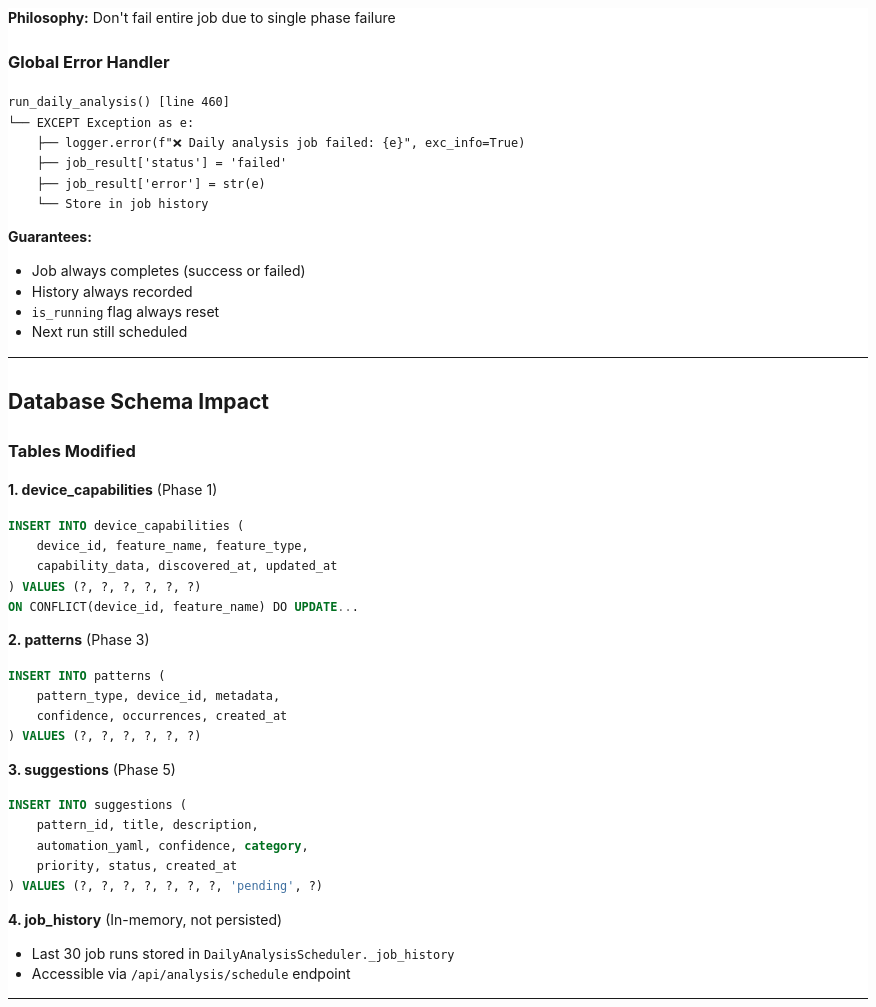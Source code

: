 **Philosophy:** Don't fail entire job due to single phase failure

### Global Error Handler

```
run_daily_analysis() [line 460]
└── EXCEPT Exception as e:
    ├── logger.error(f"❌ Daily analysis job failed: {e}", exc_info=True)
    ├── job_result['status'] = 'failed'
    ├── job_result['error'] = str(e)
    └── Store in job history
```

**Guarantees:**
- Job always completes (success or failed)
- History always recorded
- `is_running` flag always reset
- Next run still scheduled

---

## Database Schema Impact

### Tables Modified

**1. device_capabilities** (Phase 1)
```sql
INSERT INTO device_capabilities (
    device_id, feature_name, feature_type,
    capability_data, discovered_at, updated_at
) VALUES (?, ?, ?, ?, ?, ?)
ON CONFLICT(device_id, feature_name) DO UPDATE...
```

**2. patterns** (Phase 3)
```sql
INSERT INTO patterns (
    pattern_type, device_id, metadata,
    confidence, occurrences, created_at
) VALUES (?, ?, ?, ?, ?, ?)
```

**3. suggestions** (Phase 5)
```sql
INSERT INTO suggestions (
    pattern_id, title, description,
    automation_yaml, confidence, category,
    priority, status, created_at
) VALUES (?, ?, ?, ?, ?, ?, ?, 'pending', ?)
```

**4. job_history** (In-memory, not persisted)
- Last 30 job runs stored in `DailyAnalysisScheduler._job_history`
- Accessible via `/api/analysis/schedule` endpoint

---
...
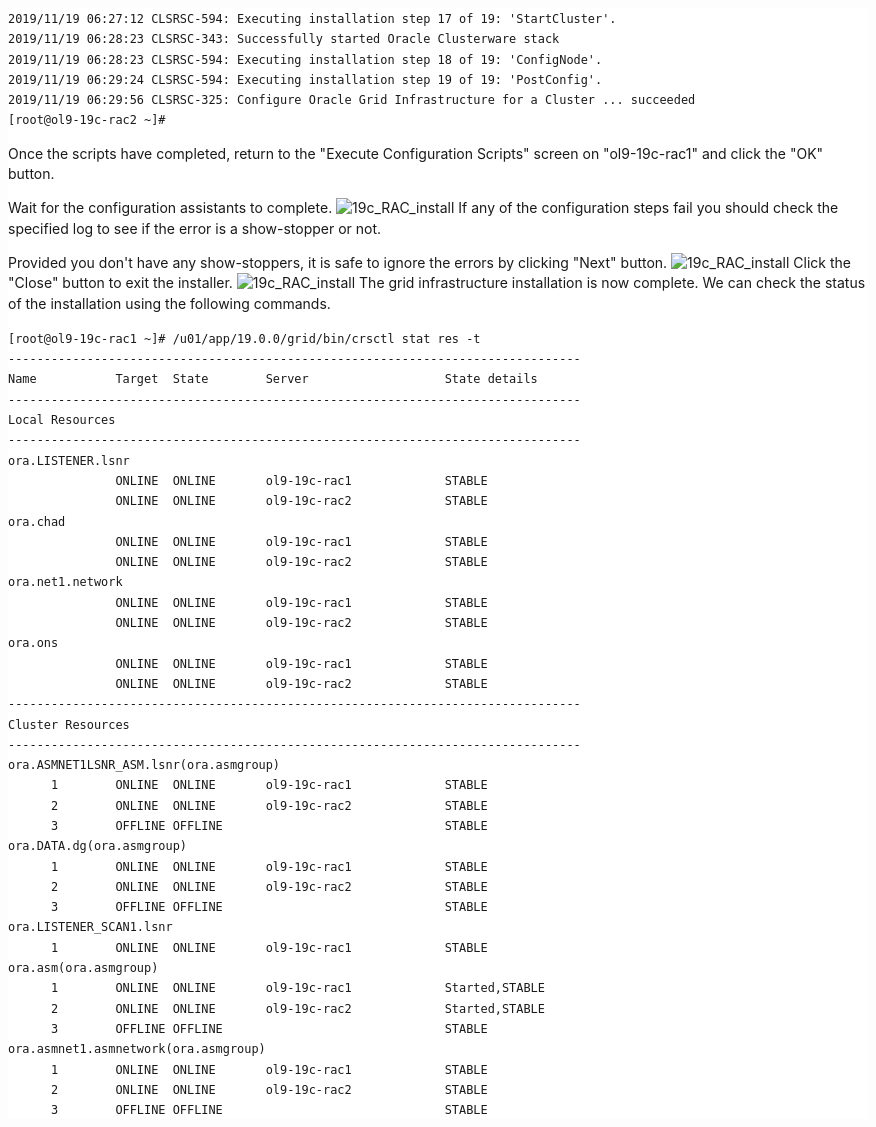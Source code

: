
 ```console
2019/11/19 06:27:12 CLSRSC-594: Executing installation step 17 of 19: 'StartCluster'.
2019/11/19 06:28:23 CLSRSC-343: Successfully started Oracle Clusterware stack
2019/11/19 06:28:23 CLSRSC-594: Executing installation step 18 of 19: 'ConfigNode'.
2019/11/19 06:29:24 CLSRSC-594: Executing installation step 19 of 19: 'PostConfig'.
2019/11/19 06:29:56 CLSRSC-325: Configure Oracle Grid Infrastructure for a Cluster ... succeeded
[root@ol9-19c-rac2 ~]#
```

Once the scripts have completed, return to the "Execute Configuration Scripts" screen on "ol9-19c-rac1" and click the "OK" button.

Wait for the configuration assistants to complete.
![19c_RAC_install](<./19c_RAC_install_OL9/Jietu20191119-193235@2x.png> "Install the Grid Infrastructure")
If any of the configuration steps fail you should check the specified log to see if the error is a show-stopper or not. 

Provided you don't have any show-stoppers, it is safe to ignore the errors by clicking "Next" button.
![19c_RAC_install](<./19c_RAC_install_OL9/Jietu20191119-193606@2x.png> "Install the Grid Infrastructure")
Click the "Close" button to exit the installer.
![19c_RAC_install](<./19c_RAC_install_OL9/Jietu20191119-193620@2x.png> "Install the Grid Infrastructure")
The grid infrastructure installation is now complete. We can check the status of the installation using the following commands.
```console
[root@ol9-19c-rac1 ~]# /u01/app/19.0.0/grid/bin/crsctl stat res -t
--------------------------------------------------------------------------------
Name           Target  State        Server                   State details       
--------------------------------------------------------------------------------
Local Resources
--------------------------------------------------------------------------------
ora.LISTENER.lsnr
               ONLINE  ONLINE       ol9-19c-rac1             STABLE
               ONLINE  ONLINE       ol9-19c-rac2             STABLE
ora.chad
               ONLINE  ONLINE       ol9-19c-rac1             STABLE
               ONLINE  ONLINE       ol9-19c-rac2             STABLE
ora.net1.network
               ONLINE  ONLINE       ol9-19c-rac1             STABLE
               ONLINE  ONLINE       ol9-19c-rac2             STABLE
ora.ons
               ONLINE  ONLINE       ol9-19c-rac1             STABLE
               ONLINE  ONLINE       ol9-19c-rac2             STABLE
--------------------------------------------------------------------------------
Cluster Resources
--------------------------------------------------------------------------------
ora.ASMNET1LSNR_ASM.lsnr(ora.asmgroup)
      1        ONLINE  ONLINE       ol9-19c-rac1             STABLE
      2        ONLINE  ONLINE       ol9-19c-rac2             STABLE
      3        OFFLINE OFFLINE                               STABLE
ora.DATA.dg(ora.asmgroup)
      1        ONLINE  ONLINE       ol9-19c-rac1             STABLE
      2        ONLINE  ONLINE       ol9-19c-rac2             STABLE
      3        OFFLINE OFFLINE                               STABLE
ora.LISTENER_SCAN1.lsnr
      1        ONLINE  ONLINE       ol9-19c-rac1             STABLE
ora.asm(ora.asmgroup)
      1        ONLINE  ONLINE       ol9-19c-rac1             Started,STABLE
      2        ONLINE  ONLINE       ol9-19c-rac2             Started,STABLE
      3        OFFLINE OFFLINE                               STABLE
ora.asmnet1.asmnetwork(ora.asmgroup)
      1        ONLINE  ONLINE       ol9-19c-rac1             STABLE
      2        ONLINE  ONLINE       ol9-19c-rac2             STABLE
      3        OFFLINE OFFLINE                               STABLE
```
--
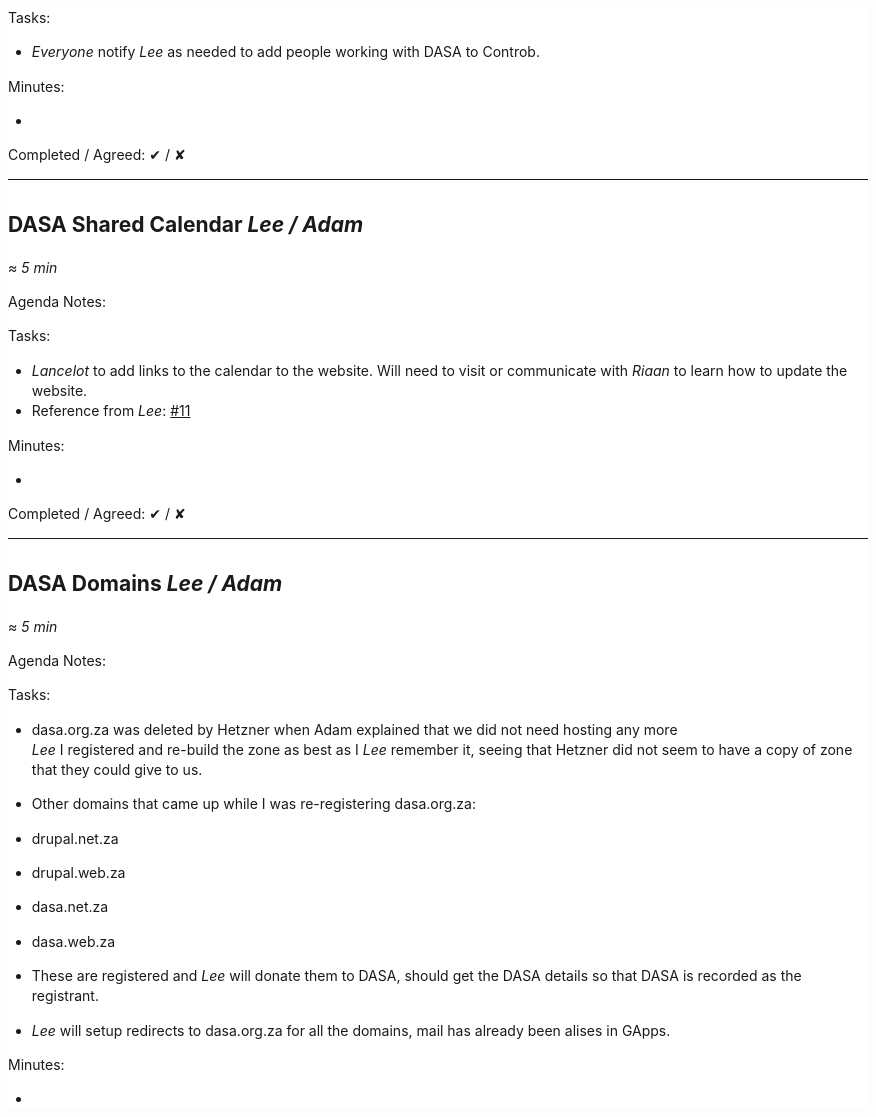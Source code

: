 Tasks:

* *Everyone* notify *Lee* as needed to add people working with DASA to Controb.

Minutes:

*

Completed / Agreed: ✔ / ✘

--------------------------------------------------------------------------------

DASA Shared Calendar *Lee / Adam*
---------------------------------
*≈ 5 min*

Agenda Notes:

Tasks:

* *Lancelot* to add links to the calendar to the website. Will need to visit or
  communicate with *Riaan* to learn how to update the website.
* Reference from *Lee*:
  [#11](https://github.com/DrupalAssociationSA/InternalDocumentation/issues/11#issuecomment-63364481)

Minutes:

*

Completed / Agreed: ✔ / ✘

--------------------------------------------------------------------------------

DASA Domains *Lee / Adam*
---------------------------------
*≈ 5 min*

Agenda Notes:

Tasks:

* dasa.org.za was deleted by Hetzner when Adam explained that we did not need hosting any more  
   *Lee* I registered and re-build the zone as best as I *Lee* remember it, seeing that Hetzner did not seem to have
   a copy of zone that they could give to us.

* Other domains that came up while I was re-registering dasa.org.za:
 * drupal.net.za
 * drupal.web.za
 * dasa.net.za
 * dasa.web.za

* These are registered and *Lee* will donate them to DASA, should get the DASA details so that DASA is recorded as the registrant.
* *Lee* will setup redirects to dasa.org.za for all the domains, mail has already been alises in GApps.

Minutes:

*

TASK INSTRUCTIONS – The records are given above. Copy each line in them that holds "button".

RESULT FOR THIS EXERCISE –
Once the scripts have completed, return to the "Execute Configuration Scripts" screen on "ol9-19c-rac1" and click the "OK" button.
Provided you don't have any show-stoppers, it is safe to ignore the errors by clicking "Next" button.
Click the "Close" button to exit the installer.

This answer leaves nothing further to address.